Une librairie qui ferme, c'est un peu d'humanité qui meurt

Triste début d'année pour la culture à Venise : c'est aujourd'hui que la librairie Mondadori ferme définitivement ses portes. La pétition signée par des milliers de vénitiens et d'étrangers aussi n'aura servi à rien. Après des mois de lutte, les multiples interventions de personnalités, dont Giovanni Pellizzato (qui est aussi propriétaire de la librairie de la Toletta), les propriétaires des lieux n'ont rien voulu savoir. 
 
Ce haut-lieu de la culture et du livre à Venise, bien que ressemblant à s'y méprendre à un de ces supermarchés culturels genre Fnac, Virgin ou autre, était plus qu'un grand magasin. On y trouvait des milliers de titres, il s'y organisait des rencontres, des expositions. La biennale y était même présente puisque le Spazio eventi abrita même  le pavillon biélorusse pour une exposition très courue. 
 
C'est une méga-boutique de luxe qui va prendre la place des livres. Pour le bonheur des japonais et des nouveaux riches russes et chinois : Vuitton s'installe... Mais il est certainement plus important pour les vénitiens, petits et grands, d'avoir un magasin Vuitton plutôt qu'une librairie ! Comme il est certainement mieux d'avoir au pied de chez soi des centaines de boutiques d'artisanat Made in China plutôt qu'un épicier ou un cordonnier ! Nous vivons une époque moderne !

Voilà, la page se tourne. En note de bas de page, juste un constat. Toujours le même, l'argent (qui ne manquait pas à la librairie, vue la fréquentation du public et l'emplacement à deux pas de Saint Marc) est vainqueur. La société propriétaire (en l'occurrence Benetton) n'a vu que le profit et se sert du bâtiment comme objet de pression dans son combat avec la ville pour la rénovation du Fondaco dei Tedeschi.

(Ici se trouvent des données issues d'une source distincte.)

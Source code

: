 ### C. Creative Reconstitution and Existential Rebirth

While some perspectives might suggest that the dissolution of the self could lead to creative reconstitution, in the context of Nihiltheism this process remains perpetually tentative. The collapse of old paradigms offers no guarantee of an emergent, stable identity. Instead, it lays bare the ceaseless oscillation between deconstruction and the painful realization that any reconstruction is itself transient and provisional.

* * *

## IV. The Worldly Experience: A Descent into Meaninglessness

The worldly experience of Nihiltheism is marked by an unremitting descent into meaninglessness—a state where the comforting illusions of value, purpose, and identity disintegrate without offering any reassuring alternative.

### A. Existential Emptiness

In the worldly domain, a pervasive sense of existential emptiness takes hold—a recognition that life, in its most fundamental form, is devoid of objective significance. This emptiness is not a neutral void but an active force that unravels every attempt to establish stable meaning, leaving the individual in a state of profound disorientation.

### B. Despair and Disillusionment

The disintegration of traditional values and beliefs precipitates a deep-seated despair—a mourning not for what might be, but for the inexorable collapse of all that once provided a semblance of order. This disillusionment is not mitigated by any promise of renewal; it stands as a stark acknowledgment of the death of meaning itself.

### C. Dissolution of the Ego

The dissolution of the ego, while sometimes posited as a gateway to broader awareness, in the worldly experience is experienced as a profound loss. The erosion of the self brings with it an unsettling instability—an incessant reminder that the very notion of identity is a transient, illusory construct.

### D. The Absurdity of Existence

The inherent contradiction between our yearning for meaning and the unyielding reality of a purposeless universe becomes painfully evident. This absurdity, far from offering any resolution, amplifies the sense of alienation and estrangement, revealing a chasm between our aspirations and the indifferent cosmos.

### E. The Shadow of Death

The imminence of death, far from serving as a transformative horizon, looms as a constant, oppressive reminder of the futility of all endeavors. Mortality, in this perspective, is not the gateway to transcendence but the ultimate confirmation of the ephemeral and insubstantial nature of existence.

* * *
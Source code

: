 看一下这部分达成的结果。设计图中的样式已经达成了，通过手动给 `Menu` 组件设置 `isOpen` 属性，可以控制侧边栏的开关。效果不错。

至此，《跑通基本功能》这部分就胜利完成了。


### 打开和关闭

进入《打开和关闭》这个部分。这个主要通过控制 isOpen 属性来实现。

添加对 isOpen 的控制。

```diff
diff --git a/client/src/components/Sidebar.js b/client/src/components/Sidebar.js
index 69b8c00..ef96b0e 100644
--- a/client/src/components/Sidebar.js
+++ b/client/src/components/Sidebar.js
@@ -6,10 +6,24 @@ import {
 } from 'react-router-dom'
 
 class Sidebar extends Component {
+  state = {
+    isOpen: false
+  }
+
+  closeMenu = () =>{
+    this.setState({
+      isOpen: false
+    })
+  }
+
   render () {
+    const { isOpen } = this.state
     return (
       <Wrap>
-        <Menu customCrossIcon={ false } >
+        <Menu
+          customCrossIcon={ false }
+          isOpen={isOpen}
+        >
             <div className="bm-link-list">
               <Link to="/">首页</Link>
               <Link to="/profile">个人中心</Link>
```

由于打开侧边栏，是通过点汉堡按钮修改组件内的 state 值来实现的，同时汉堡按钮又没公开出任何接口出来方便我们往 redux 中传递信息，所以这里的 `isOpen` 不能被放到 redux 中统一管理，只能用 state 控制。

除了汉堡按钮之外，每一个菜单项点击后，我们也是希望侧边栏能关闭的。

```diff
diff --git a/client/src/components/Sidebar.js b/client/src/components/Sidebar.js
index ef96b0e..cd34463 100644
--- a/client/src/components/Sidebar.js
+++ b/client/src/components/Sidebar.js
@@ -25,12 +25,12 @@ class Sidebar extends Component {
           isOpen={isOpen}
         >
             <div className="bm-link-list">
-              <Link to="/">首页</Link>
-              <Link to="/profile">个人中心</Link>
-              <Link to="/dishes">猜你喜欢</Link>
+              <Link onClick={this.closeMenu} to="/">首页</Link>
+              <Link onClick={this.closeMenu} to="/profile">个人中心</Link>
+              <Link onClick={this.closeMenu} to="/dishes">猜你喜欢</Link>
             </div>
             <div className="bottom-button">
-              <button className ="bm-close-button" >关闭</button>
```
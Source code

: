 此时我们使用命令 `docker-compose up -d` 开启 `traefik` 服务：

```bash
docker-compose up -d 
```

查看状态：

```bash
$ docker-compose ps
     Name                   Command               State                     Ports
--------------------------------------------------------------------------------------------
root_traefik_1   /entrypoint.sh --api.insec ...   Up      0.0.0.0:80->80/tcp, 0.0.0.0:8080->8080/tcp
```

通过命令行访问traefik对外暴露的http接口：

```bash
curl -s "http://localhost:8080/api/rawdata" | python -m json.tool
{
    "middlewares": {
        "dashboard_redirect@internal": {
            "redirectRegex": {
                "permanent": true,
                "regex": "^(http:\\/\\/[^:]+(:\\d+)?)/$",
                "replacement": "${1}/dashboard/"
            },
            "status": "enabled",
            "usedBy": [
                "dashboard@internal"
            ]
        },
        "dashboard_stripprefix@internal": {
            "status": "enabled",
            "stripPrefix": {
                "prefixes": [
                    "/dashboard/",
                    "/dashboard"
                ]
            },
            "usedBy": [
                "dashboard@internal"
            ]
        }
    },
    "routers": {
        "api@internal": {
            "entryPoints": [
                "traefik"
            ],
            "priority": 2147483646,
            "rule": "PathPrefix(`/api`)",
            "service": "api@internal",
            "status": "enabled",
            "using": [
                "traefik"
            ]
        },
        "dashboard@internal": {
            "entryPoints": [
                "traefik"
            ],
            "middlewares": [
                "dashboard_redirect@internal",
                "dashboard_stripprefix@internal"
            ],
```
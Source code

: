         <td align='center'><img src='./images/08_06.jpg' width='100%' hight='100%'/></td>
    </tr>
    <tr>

Plus je vieillis et plus je ressens de la haine (le mot n'est pas trop fort) pour ces financiers et ces traders inhumains et imbéciles qui ne voient la vie et les hommes qu'au travers d'un seul et même prisme : le profit, la rentabilité, la croissance... Venise qui a un peu inventé le libéralisme et a nourri tout au long des siècles un amour pour l'argent assez caricatural, en est aujourd'hui sans cesse la victime.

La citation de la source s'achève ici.